[Dataset entries — start]
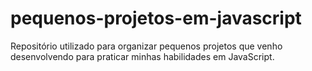 # pequenos-projetos-em-javascript
 Repositório utilizado para organizar pequenos projetos que venho desenvolvendo para praticar minhas habilidades em JavaScript.
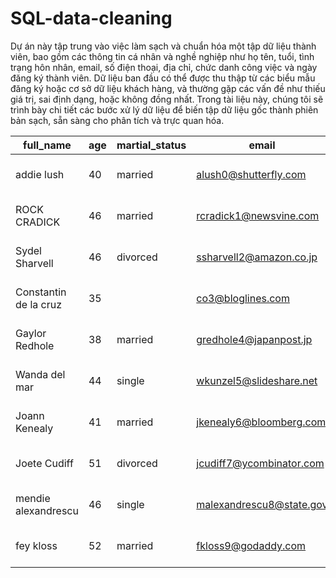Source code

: # SQL-data-cleaning
Dự án này tập trung vào việc làm sạch và chuẩn hóa một tập dữ liệu thành viên, bao gồm các thông tin cá nhân và nghề nghiệp như họ tên, tuổi, tình trạng hôn nhân, email, số điện thoại, địa chỉ, chức danh công việc và ngày đăng ký thành viên. Dữ liệu ban đầu có thể được thu thập từ các biểu mẫu đăng ký hoặc cơ sở dữ liệu khách hàng, và thường gặp các vấn đề như thiếu giá trị, sai định dạng, hoặc không đồng nhất. Trong tài liệu này, chúng tôi sẽ trình bày chi tiết các bước xử lý dữ liệu để biến tập dữ liệu gốc thành phiên bản sạch, sẵn sàng cho phân tích và trực quan hóa.

|full_name|age|martial_status|email|phone|full_address|job_title|membership_date|
|---------|---|--------------|-----|-----|------------|---------|---------------|
|addie lush|40|married|alush0@shutterfly.com|254-389-8708|3226 Eastlawn Pass,Temple,Texas|Assistant Professor|7/31/2013|
|      ROCK CRADICK|46|married|rcradick1@newsvine.com|910-566-2007|4 Harbort Avenue,Fayetteville,North Carolina|Programmer III|5/27/2018|
|Sydel Sharvell|46|divorced|ssharvell2@amazon.co.jp|702-187-8715|4 School Place,Las Vegas,Nevada|Budget/Accounting Analyst I|10/6/2017|
|Constantin de la cruz|35||co3@bloglines.com|402-688-7162|6 Monument Crossing,Omaha,Nebraska|Desktop Support Technician|10/20/2015|
|  Gaylor Redhole|38|married|gredhole4@japanpost.jp|917-394-6001|88 Cherokee Pass,New York City,New York|Legal Assistant|5/29/2019|
|Wanda del mar       |44|single|wkunzel5@slideshare.net|937-467-6942|10864 Buhler Plaza,Hamilton,Ohio|Human Resources Assistant IV|3/24/2015|
|Joann Kenealy|41|married|jkenealy6@bloomberg.com|513-726-9885|733 Hagan Parkway,Cincinnati,Ohio|Accountant IV|4/17/2013|
|   Joete Cudiff|51|divorced|jcudiff7@ycombinator.com|616-617-0965|975 Dwight Plaza,Grand Rapids,Michigan|Research Nurse|11/16/2014|
|mendie alexandrescu|46|single|malexandrescu8@state.gov|504-918-4753|34 Delladonna Terrace,New Orleans,Louisiana|Systems Administrator III|3/12/1921|
| fey kloss|52|married|fkloss9@godaddy.com|808-177-0318|8976 Jackson Park,Honolulu,Hawaii|Chemical Engineer|11/5/2014|
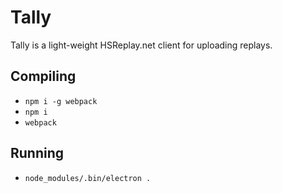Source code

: # Tally

Tally is a light-weight HSReplay.net client for uploading replays.

## Compiling

- `npm i -g webpack`
- `npm i`
- `webpack`

## Running

- `node_modules/.bin/electron .`
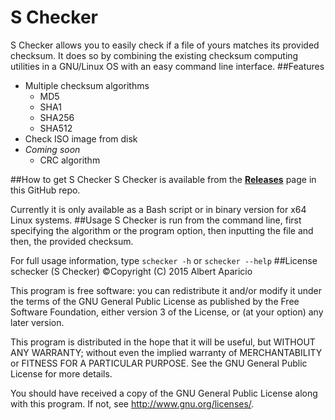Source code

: # S Checker
S Checker allows you to easily check if a file of yours matches its provided checksum. It does so by combining the existing checksum computing utilities in a GNU/Linux OS with an easy command line interface.
##Features
- Multiple checksum algorithms
	- MD5
	- SHA1
	- SHA256
	- SHA512
- Check ISO image from disk
- *Coming soon*
	- CRC algorithm
	
##How to get S Checker
S Checker is available from the [**Releases**](https://github.com/albertaparicio/s-checker/releases) page in this GitHub repo.

Currently it is only available as a Bash script or in binary version for x64 Linux systems.
##Usage
S Checker is run from the command line, first specifying the algorithm or the program option, then inputting the file and then, the provided checksum.

For full usage information, type 
`schecker -h` or `schecker --help`
##License
schecker (S Checker) ©Copyright (C) 2015 Albert Aparicio

This program is free software: you can redistribute it and/or modify
it under the terms of the GNU General Public License as published by
the Free Software Foundation, either version 3 of the License, or
(at your option) any later version.

This program is distributed in the hope that it will be useful,
but WITHOUT ANY WARRANTY; without even the implied warranty of
MERCHANTABILITY or FITNESS FOR A PARTICULAR PURPOSE.  See the
GNU General Public License for more details.

You should have received a copy of the GNU General Public License
along with this program.  If not, see <http://www.gnu.org/licenses/>.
[Dataset entries — finish]
**What you are asked to do**
Show every line of the data in which the word "provided" appears.

**Expected answer**
S Checker allows you to easily check if a file of yours matches its provided checksum. It does so by combining the existing checksum computing utilities in a GNU/Linux OS with an easy command line interface.
S Checker is run from the command line, first specifying the algorithm or the program option, then inputting the file and then, the provided checksum.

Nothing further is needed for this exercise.